This version differs from the original statement of the problem by imposing a condition on $n q_n$, as does the web page cited in the OP's comment.

By the Berry-Essen theorem (a sharpening of the usual central limit theorem) we know that there is a constant $C$ such that for all $n$, and real $x$, $$ |F_n(x)-\Phi(x)|\le \frac {C\rho_n}{\sigma_n^3\sqrt n}=B_n\text{ say},$$ where $C$ is a constant, $\sigma_n=\sqrt{p_nq_n}$, and $\rho_n=p_nq_n(p_n^2+q_n^2)$. Note that if $Z_n=-p_n$ with probabilty $q_n$ and $Z_n=1-p_n$ with probability $p_n$, then $E[Z_n]=0$, $\sigma_n^2=E[Z_n^2]$, and $\rho_n=E[|Z_n|^3]$.

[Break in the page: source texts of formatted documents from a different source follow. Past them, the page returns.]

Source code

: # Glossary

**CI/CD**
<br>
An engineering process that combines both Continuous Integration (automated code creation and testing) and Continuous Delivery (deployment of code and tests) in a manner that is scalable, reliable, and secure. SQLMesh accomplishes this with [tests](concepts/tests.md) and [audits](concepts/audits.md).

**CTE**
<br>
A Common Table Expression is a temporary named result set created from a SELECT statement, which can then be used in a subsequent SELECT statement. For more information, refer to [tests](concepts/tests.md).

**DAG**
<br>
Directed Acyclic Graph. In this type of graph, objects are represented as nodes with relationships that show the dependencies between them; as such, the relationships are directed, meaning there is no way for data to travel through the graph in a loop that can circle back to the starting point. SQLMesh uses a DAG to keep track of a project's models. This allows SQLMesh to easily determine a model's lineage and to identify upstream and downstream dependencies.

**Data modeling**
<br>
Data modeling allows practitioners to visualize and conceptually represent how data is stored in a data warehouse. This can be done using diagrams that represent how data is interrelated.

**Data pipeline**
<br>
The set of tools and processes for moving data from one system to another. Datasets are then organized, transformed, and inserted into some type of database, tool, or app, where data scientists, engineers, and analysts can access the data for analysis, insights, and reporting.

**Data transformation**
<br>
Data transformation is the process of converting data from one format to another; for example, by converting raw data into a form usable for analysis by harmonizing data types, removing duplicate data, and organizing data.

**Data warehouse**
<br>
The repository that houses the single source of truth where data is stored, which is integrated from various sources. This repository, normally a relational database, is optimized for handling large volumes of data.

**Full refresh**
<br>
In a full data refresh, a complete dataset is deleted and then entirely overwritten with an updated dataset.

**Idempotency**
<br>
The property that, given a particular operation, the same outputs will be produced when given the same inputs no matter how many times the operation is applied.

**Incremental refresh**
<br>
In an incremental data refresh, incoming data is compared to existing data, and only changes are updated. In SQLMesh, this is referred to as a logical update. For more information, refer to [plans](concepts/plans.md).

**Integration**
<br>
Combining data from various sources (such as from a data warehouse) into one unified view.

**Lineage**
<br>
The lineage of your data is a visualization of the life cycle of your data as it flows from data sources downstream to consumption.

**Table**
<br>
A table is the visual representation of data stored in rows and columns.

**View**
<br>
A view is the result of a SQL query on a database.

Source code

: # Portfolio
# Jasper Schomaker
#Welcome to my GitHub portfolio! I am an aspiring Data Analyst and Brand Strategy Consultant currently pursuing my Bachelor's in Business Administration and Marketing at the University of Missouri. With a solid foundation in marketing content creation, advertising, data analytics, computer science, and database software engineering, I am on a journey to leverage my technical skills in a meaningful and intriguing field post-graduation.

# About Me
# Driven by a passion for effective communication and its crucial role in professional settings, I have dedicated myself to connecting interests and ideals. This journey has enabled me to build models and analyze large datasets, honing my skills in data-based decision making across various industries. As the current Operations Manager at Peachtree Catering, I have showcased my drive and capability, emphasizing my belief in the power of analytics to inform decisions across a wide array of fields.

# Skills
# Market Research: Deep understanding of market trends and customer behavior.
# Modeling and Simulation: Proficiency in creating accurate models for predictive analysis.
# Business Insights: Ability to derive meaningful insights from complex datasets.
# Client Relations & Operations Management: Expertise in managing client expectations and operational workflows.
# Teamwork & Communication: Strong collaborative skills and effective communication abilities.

So now one just notices that $$B_n=\frac{C(p_n^2+q_n^2)}{\sqrt{np_nq_n}}=\frac{Cp_n^{3/2}}{\sqrt{n q_n}} + \frac{Cq_n^{3/2}}{\sqrt{n p_n}} = O\left(\frac 1{\sqrt{np_n}} + \frac 1{\sqrt {nq_n}}\right) = o(1),$$ under the hypotheses first set of hypoptheses. If one assumes $np_nq_n\to\infty$ the result follows similarly: $B_n\le C/\sqrt{np_nq_n}=o(1)$. In either case, if you want $B_n$ to be less than (say) $1/10$, this tells you what your thresholds on $np_n$ and $nq_n$ must be, and so on.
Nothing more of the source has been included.